AS I LAY DYING (アズ・アイ・レイ・ダイング) 6枚目のアルバム「Awakened」。
2012年にリリース。あわやAS I LAY DYINGのラストアルバムになりかけた1枚。本当に危なかったですね。
ラストアルバムになりかけたのは、ボーカルのTIMが別居中の妻の殺害を計画した殺人教唆の罪で逮捕されて、刑務所に服役していたから。
出所後のTIMを受け入れたメンバーがいたからこそですが、バンドとして続いて本当によかったなと。Newアルバムの前に聞いておきたいアルバムです。
Awakened 収録曲概要
「Awakened」収録曲は以下の通り。
- Cauterize
- A Greater Foundation
- Resilience
- Wasted Words
- Whispering Silence
- Overcome
- No Lungs to Breathe
- Defender
- Washed Away
- My Only Home
- Tear Out My Eyes
- Unwound (Awakened B Side Demo)
- A Greater Foundation (Extended Demo Version)
LimitedやDeluxeという表記はないのですが、12、13曲目はボーナス・トラック。配信にも記載がなく2パターンあるので、気をつけてください。
ボーナス・トラック「Unwound」はカッコいい曲ですが、「Tear Out My Eyes」でアルバムが終わるのが1番まとまっているのも事実…。
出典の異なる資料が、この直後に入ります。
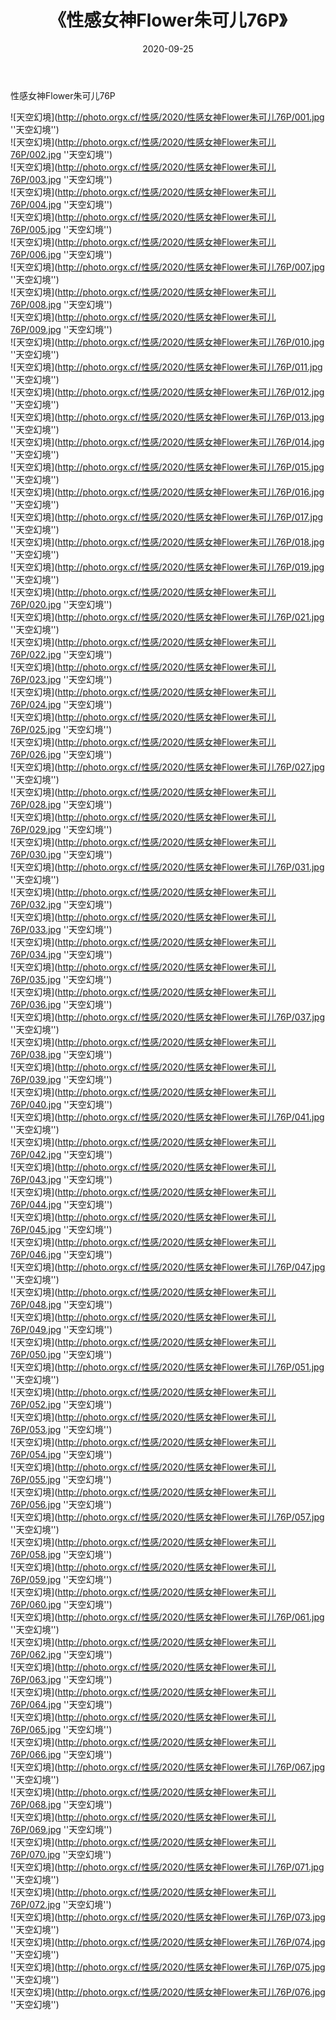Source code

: ﻿---
layout: post
title:  《性感女神Flower朱可儿76P》
date:   2020-09-25
img: http://photo.orgx.cf/性感/2020/性感女神Flower朱可儿76P/000.jpg
categories: [美女, 性感, 泳衣]
---

性感女神Flower朱可儿76P



![天空幻境](http://photo.orgx.cf/性感/2020/性感女神Flower朱可儿76P/001.jpg ''天空幻境'') <br>
![天空幻境](http://photo.orgx.cf/性感/2020/性感女神Flower朱可儿76P/002.jpg ''天空幻境'') <br>
![天空幻境](http://photo.orgx.cf/性感/2020/性感女神Flower朱可儿76P/003.jpg ''天空幻境'') <br>
![天空幻境](http://photo.orgx.cf/性感/2020/性感女神Flower朱可儿76P/004.jpg ''天空幻境'') <br>
![天空幻境](http://photo.orgx.cf/性感/2020/性感女神Flower朱可儿76P/005.jpg ''天空幻境'') <br>
![天空幻境](http://photo.orgx.cf/性感/2020/性感女神Flower朱可儿76P/006.jpg ''天空幻境'') <br>
![天空幻境](http://photo.orgx.cf/性感/2020/性感女神Flower朱可儿76P/007.jpg ''天空幻境'') <br>
![天空幻境](http://photo.orgx.cf/性感/2020/性感女神Flower朱可儿76P/008.jpg ''天空幻境'') <br>
![天空幻境](http://photo.orgx.cf/性感/2020/性感女神Flower朱可儿76P/009.jpg ''天空幻境'') <br>
![天空幻境](http://photo.orgx.cf/性感/2020/性感女神Flower朱可儿76P/010.jpg ''天空幻境'') <br>
![天空幻境](http://photo.orgx.cf/性感/2020/性感女神Flower朱可儿76P/011.jpg ''天空幻境'') <br>
![天空幻境](http://photo.orgx.cf/性感/2020/性感女神Flower朱可儿76P/012.jpg ''天空幻境'') <br>
![天空幻境](http://photo.orgx.cf/性感/2020/性感女神Flower朱可儿76P/013.jpg ''天空幻境'') <br>
![天空幻境](http://photo.orgx.cf/性感/2020/性感女神Flower朱可儿76P/014.jpg ''天空幻境'') <br>
![天空幻境](http://photo.orgx.cf/性感/2020/性感女神Flower朱可儿76P/015.jpg ''天空幻境'') <br>
![天空幻境](http://photo.orgx.cf/性感/2020/性感女神Flower朱可儿76P/016.jpg ''天空幻境'') <br>
![天空幻境](http://photo.orgx.cf/性感/2020/性感女神Flower朱可儿76P/017.jpg ''天空幻境'') <br>
![天空幻境](http://photo.orgx.cf/性感/2020/性感女神Flower朱可儿76P/018.jpg ''天空幻境'') <br>
![天空幻境](http://photo.orgx.cf/性感/2020/性感女神Flower朱可儿76P/019.jpg ''天空幻境'') <br>
![天空幻境](http://photo.orgx.cf/性感/2020/性感女神Flower朱可儿76P/020.jpg ''天空幻境'') <br>
![天空幻境](http://photo.orgx.cf/性感/2020/性感女神Flower朱可儿76P/021.jpg ''天空幻境'') <br>
![天空幻境](http://photo.orgx.cf/性感/2020/性感女神Flower朱可儿76P/022.jpg ''天空幻境'') <br>
![天空幻境](http://photo.orgx.cf/性感/2020/性感女神Flower朱可儿76P/023.jpg ''天空幻境'') <br>
![天空幻境](http://photo.orgx.cf/性感/2020/性感女神Flower朱可儿76P/024.jpg ''天空幻境'') <br>
![天空幻境](http://photo.orgx.cf/性感/2020/性感女神Flower朱可儿76P/025.jpg ''天空幻境'') <br>
![天空幻境](http://photo.orgx.cf/性感/2020/性感女神Flower朱可儿76P/026.jpg ''天空幻境'') <br>
![天空幻境](http://photo.orgx.cf/性感/2020/性感女神Flower朱可儿76P/027.jpg ''天空幻境'') <br>
![天空幻境](http://photo.orgx.cf/性感/2020/性感女神Flower朱可儿76P/028.jpg ''天空幻境'') <br>
![天空幻境](http://photo.orgx.cf/性感/2020/性感女神Flower朱可儿76P/029.jpg ''天空幻境'') <br>
![天空幻境](http://photo.orgx.cf/性感/2020/性感女神Flower朱可儿76P/030.jpg ''天空幻境'') <br>
![天空幻境](http://photo.orgx.cf/性感/2020/性感女神Flower朱可儿76P/031.jpg ''天空幻境'') <br>
![天空幻境](http://photo.orgx.cf/性感/2020/性感女神Flower朱可儿76P/032.jpg ''天空幻境'') <br>
![天空幻境](http://photo.orgx.cf/性感/2020/性感女神Flower朱可儿76P/033.jpg ''天空幻境'') <br>
![天空幻境](http://photo.orgx.cf/性感/2020/性感女神Flower朱可儿76P/034.jpg ''天空幻境'') <br>
![天空幻境](http://photo.orgx.cf/性感/2020/性感女神Flower朱可儿76P/035.jpg ''天空幻境'') <br>
![天空幻境](http://photo.orgx.cf/性感/2020/性感女神Flower朱可儿76P/036.jpg ''天空幻境'') <br>
![天空幻境](http://photo.orgx.cf/性感/2020/性感女神Flower朱可儿76P/037.jpg ''天空幻境'') <br>
![天空幻境](http://photo.orgx.cf/性感/2020/性感女神Flower朱可儿76P/038.jpg ''天空幻境'') <br>
![天空幻境](http://photo.orgx.cf/性感/2020/性感女神Flower朱可儿76P/039.jpg ''天空幻境'') <br>
![天空幻境](http://photo.orgx.cf/性感/2020/性感女神Flower朱可儿76P/040.jpg ''天空幻境'') <br>
![天空幻境](http://photo.orgx.cf/性感/2020/性感女神Flower朱可儿76P/041.jpg ''天空幻境'') <br>
![天空幻境](http://photo.orgx.cf/性感/2020/性感女神Flower朱可儿76P/042.jpg ''天空幻境'') <br>
![天空幻境](http://photo.orgx.cf/性感/2020/性感女神Flower朱可儿76P/043.jpg ''天空幻境'') <br>
![天空幻境](http://photo.orgx.cf/性感/2020/性感女神Flower朱可儿76P/044.jpg ''天空幻境'') <br>
![天空幻境](http://photo.orgx.cf/性感/2020/性感女神Flower朱可儿76P/045.jpg ''天空幻境'') <br>
![天空幻境](http://photo.orgx.cf/性感/2020/性感女神Flower朱可儿76P/046.jpg ''天空幻境'') <br>
![天空幻境](http://photo.orgx.cf/性感/2020/性感女神Flower朱可儿76P/047.jpg ''天空幻境'') <br>
![天空幻境](http://photo.orgx.cf/性感/2020/性感女神Flower朱可儿76P/048.jpg ''天空幻境'') <br>
![天空幻境](http://photo.orgx.cf/性感/2020/性感女神Flower朱可儿76P/049.jpg ''天空幻境'') <br>
![天空幻境](http://photo.orgx.cf/性感/2020/性感女神Flower朱可儿76P/050.jpg ''天空幻境'') <br>
![天空幻境](http://photo.orgx.cf/性感/2020/性感女神Flower朱可儿76P/051.jpg ''天空幻境'') <br>
![天空幻境](http://photo.orgx.cf/性感/2020/性感女神Flower朱可儿76P/052.jpg ''天空幻境'') <br>
![天空幻境](http://photo.orgx.cf/性感/2020/性感女神Flower朱可儿76P/053.jpg ''天空幻境'') <br>
![天空幻境](http://photo.orgx.cf/性感/2020/性感女神Flower朱可儿76P/054.jpg ''天空幻境'') <br>
![天空幻境](http://photo.orgx.cf/性感/2020/性感女神Flower朱可儿76P/055.jpg ''天空幻境'') <br>
![天空幻境](http://photo.orgx.cf/性感/2020/性感女神Flower朱可儿76P/056.jpg ''天空幻境'') <br>
![天空幻境](http://photo.orgx.cf/性感/2020/性感女神Flower朱可儿76P/057.jpg ''天空幻境'') <br>
![天空幻境](http://photo.orgx.cf/性感/2020/性感女神Flower朱可儿76P/058.jpg ''天空幻境'') <br>
![天空幻境](http://photo.orgx.cf/性感/2020/性感女神Flower朱可儿76P/059.jpg ''天空幻境'') <br>
![天空幻境](http://photo.orgx.cf/性感/2020/性感女神Flower朱可儿76P/060.jpg ''天空幻境'') <br>
![天空幻境](http://photo.orgx.cf/性感/2020/性感女神Flower朱可儿76P/061.jpg ''天空幻境'') <br>
![天空幻境](http://photo.orgx.cf/性感/2020/性感女神Flower朱可儿76P/062.jpg ''天空幻境'') <br>
![天空幻境](http://photo.orgx.cf/性感/2020/性感女神Flower朱可儿76P/063.jpg ''天空幻境'') <br>
![天空幻境](http://photo.orgx.cf/性感/2020/性感女神Flower朱可儿76P/064.jpg ''天空幻境'') <br>
![天空幻境](http://photo.orgx.cf/性感/2020/性感女神Flower朱可儿76P/065.jpg ''天空幻境'') <br>
![天空幻境](http://photo.orgx.cf/性感/2020/性感女神Flower朱可儿76P/066.jpg ''天空幻境'') <br>
![天空幻境](http://photo.orgx.cf/性感/2020/性感女神Flower朱可儿76P/067.jpg ''天空幻境'') <br>
![天空幻境](http://photo.orgx.cf/性感/2020/性感女神Flower朱可儿76P/068.jpg ''天空幻境'') <br>
![天空幻境](http://photo.orgx.cf/性感/2020/性感女神Flower朱可儿76P/069.jpg ''天空幻境'') <br>
![天空幻境](http://photo.orgx.cf/性感/2020/性感女神Flower朱可儿76P/070.jpg ''天空幻境'') <br>
![天空幻境](http://photo.orgx.cf/性感/2020/性感女神Flower朱可儿76P/071.jpg ''天空幻境'') <br>
![天空幻境](http://photo.orgx.cf/性感/2020/性感女神Flower朱可儿76P/072.jpg ''天空幻境'') <br>
![天空幻境](http://photo.orgx.cf/性感/2020/性感女神Flower朱可儿76P/073.jpg ''天空幻境'') <br>
![天空幻境](http://photo.orgx.cf/性感/2020/性感女神Flower朱可儿76P/074.jpg ''天空幻境'') <br>
![天空幻境](http://photo.orgx.cf/性感/2020/性感女神Flower朱可儿76P/075.jpg ''天空幻境'') <br>
![天空幻境](http://photo.orgx.cf/性感/2020/性感女神Flower朱可儿76P/076.jpg ''天空幻境'') <br>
ボーナス・トラックはお得なように見えますが、難しいところですね。
このアルバムをリリースしてからの流れが預言者によって予期されていたような内容ですので、11曲目までとして聞いた方が楽しめる人が多い気がします。
1枚のアルバムとしても、バンドの活動の流れとしても楽しむことができる、少し不思議な力を持っている内容になっていますよ。
Cauterize
アルバムのオープニング曲「Cauterize」。(1曲目)
攻撃的なリフで押し切る曲は、アルバムの1曲目にふさわしい曲です。曲が始まってすぐにわかる攻撃性は、AS I LAY DYINGならではの曲になっています。
「Cauterize = 焼灼する」ですが、バンドの未来を予期していたような曲です。
焼灼(しょうしゃく)する (Cauterize)
高温または低温の器具や、電流、あるいは組織を焼いたり溶解させたりする化学薬品を用いて組織を破壊すること。この手技は、特定の種類の小さな腫瘍を破壊したり、出血を止めるために血管を塞いだりするなどの目的で行われる。
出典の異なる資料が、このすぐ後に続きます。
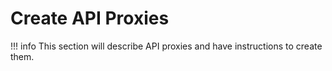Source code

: # Create API Proxies

!!! info
    This section will describe API proxies and have instructions to create them.
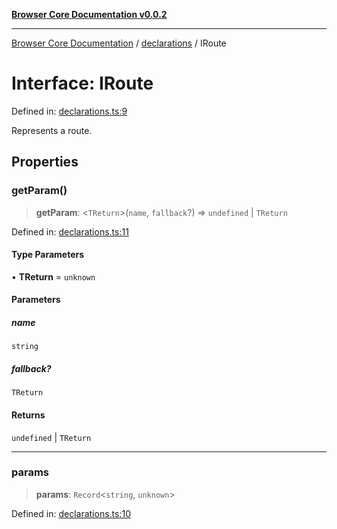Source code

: [**Browser Core Documentation v0.0.2**](../../README.md)

***

[Browser Core Documentation](../../modules.md) / [declarations](../README.md) / IRoute

# Interface: IRoute

Defined in: [declarations.ts:9](https://github.com/stonemjs/browser-core/blob/2c2c45da7146109ea5ae39ff81ac0b60630dfeee/src/declarations.ts#L9)

Represents a route.

## Properties

### getParam()

> **getParam**: \<`TReturn`\>(`name`, `fallback`?) => `undefined` \| `TReturn`

Defined in: [declarations.ts:11](https://github.com/stonemjs/browser-core/blob/2c2c45da7146109ea5ae39ff81ac0b60630dfeee/src/declarations.ts#L11)

#### Type Parameters

• **TReturn** = `unknown`

#### Parameters

##### name

`string`

##### fallback?

`TReturn`

#### Returns

`undefined` \| `TReturn`

***

### params

> **params**: `Record`\<`string`, `unknown`\>

Defined in: [declarations.ts:10](https://github.com/stonemjs/browser-core/blob/2c2c45da7146109ea5ae39ff81ac0b60630dfeee/src/declarations.ts#L10)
TIMの服役によってバンドは一度破壊されるよと考えるのは後付ですが、AS I LAY DYINGがなくならないための対応を予期しているように見えます。
1曲のみなら偶然ですが、「A Greater Foundation」と「My Only Home」にもつながるので、何か特別な不思議な感覚がする曲になっていますよ。
短いですが流れるような流れるようなメロディとアーミングをうまく使ったギター・ソロは、多くのギタリストの参考になるはず。ぜひコピーしてみましょう。
A Greater Foundation
MVも制作され、激しさを増している「A Greater Foundation」。(2曲目)
サビの部分を除いて定型的な2バスの曲で、攻撃性と強さを感じる曲です。曲が持つ勢いには、聞いていて自然と心が熱くなってしまいます。
歌詞を見てみると「より大きな基盤になるためにバラバラになって再構築する。その先の勝利が待っているから」とあるのですが、意味深ですよね。
バンドとして1回バラバラになって、再び集結しているわけですから、この曲もAS I LAY DYINGの未来を予測していたように聞こえるから不思議です。
完全なる勝利となるかはこれから先の活動にもよりますが、復活後にリリースされた曲やライブの盛り上がりを聞くと、勝利は待っているようが気がします。
Washed Away
AS I LAY DYINGとして珍しいインストルメンタル曲「Washed Away」。(9曲目)
ギターのアルペジオでの切ないメロディーが特徴的な、60秒の曲です。心が洗われるような、何が大切な物を失くす前兆のような不思議な感じがします。
インスト曲でも激しい曲であれば想像しやすいですけれど、この静かで切なさを感じる曲がアルバムの終盤に入っているのには、意外性があります。
次に続く曲の「My Only Home」の導入として、期待感を上げる曲です。
My Only Home
AS I LAY DYING流のポップな曲「My Only Home」。(10曲目)
…。普通のバンドであれば全くポップな曲ではないのですが、デスボイズだけでなくクリーンボイスとメロディアスな曲はポップな曲に感じてしまいます。
クリーンボイスはこのアルバムには随所にコーラスとして取り入れられていますが、サビに多く使われているのでより印象度が上がっている感じです。
このアルバムをリリース当時はTIMが捕まることは予想していないと思いますが、曲名、歌詞を含めて復活を予期していたような曲になっています。
TIMは殺人教唆の罪で服役、他のメンバーはWovenwarで別の活動を開始していましたが、AS I LAY DYINGが「My Only Home = 私の唯一の家」だという。
意図は全くないとしても、この曲の音楽性がWovenwarにもつながっていますし、復活したAS I LAY DYINGにもつながっているので、不思議な曲です。
このアルバムの中で、実は1番意味のある曲になっている気がしました。
あとがき
単純に1枚のアルバムとして楽しめるアルバムですが、AS I LAY DYINGの未来を予期していたようにも聞こえる、すごく興味深いアルバムです。
予期というのも起こったことに対しての後付ですが、「Awakened = 起きた」とアルバム・タイトルなのは、予期していたようにしか考えられません。
「Awake = 起きている」ではないのが、より未来を予期しているように感じてしまうのは、自分が少し考え過ぎでしょうか?
AS I LAY DYINGの完全復活となる7枚目のアルバム「Shaped By Fire」が、今月末(2019年9月)にリリースされることが決まっています。
「Awakened」に続くどんな世界を聞かせてくれるのか、とても楽しみです。
以上、『AS I LAY DYING:Awakened ~起こる出来事は全て予期されていた~』でした。